Mali’s President Wins Runoff Election With More Than 67 Percent of the Vote
BAMAKO (Reuters) – Malian President Ibrahim Boubacar Keita won re-election with 67 percent of the vote in a run-off against opposition rival Soumaila Cisse, the Ministry of Territorial Administration said on Thursday.
The victory hands Keita a second five-year term in the mostly desert West African country where militant violence and claims of fraud by the opposition marred the poll.
Keita’s now faces the giant task of lifting Mali out of a spiral of Islamist and ethnic violence in the center and north where attacks worsened in the months leading up to the vote despite the presence of U.N. and French troops.
Threats by jihadist militants forced nearly 500 polling stations – about two percent of the total – to stay closed during Sunday’s run-off, the government said. One election official was killed in northern Niafunke, in Timbuktu region.
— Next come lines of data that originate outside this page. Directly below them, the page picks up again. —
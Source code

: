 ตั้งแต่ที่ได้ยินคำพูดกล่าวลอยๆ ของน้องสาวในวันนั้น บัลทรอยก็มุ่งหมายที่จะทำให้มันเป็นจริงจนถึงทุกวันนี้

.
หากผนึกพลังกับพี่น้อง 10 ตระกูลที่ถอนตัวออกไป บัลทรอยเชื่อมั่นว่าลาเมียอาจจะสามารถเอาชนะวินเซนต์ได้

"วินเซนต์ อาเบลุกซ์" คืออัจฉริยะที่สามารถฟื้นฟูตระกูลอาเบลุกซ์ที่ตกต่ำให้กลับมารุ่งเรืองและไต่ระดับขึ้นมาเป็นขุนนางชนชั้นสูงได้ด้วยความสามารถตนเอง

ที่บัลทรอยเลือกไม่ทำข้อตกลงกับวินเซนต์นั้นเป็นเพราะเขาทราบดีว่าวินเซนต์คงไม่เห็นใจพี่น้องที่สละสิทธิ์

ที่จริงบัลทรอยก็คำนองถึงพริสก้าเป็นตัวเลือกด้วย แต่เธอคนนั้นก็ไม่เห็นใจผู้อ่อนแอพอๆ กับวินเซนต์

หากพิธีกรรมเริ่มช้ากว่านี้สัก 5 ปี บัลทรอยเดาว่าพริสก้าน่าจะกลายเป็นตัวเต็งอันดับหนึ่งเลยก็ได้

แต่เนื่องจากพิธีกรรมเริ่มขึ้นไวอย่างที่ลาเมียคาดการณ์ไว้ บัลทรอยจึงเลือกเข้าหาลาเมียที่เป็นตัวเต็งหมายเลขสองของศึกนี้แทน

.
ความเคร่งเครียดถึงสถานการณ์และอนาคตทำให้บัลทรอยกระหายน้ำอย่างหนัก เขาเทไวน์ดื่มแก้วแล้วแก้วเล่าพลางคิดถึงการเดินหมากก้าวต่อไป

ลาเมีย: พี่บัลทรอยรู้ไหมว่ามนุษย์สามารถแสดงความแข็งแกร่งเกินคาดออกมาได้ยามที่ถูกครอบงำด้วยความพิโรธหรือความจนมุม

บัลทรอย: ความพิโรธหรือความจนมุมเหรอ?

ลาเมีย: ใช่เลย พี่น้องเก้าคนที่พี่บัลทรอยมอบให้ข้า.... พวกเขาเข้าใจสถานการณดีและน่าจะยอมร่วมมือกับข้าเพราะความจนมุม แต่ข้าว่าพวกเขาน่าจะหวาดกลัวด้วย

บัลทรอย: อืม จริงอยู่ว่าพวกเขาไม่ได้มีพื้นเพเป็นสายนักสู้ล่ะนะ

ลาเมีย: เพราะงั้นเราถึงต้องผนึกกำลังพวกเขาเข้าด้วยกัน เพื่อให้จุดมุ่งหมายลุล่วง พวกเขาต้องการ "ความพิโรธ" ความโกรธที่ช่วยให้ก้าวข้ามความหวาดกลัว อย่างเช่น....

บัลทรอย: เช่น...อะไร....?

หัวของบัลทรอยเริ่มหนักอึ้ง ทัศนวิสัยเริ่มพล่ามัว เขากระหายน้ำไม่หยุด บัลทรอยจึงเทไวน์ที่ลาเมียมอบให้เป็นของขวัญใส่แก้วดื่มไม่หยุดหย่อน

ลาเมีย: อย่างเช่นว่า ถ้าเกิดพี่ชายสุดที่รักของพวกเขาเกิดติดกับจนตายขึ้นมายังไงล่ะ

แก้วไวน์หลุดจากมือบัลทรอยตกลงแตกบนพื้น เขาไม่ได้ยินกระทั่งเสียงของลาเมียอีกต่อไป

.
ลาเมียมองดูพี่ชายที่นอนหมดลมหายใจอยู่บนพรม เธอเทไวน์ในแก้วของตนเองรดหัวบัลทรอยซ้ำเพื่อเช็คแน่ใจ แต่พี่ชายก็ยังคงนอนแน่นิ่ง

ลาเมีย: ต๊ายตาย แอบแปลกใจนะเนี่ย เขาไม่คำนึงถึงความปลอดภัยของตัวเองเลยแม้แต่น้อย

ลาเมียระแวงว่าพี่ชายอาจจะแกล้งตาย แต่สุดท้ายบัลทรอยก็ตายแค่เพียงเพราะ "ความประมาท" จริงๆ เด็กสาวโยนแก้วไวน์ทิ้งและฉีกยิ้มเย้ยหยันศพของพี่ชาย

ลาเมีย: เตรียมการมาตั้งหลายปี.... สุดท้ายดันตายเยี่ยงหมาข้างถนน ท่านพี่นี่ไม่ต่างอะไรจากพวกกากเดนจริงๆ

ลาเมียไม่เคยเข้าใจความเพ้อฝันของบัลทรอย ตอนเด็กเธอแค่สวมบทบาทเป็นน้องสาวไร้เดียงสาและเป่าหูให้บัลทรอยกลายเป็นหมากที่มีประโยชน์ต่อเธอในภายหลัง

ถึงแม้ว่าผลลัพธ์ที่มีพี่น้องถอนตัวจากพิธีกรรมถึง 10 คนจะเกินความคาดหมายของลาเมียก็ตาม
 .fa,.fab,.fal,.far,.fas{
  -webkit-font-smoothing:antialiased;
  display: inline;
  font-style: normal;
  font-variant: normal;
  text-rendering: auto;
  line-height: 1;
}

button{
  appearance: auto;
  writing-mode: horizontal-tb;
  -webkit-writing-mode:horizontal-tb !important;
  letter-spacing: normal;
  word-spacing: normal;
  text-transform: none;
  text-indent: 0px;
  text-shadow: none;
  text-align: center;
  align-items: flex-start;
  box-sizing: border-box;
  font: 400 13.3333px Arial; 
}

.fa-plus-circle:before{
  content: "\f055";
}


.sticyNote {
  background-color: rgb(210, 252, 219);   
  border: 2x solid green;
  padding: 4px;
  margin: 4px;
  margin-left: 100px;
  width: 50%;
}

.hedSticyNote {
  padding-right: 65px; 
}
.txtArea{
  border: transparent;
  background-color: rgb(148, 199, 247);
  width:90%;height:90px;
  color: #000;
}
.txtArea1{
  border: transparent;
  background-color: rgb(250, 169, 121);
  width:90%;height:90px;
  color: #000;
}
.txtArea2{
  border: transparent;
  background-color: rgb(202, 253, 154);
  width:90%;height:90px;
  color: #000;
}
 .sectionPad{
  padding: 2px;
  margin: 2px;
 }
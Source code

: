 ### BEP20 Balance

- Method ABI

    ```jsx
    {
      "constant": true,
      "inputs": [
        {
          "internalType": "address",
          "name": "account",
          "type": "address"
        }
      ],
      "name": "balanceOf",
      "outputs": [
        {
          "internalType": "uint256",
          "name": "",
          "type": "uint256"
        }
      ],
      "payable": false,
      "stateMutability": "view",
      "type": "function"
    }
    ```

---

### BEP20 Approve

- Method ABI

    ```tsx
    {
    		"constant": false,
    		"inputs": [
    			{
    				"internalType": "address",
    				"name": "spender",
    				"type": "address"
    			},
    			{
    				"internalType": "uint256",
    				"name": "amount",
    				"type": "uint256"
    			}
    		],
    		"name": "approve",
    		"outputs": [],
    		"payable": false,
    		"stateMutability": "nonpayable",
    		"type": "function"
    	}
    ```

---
It also meant voter turnout of over 2.7 million people was a muted 34 percent of the electorate.
Cisse has accused the Keita’s campaign of ballot stuffing and tweaking electoral rolls to secure the win, accusations Keita denies.
Despite the bitter rhetoric leading up to Thursday’s results, however, the streets of Bamako and other main cities remained calm this week. The country exports gold and cotton.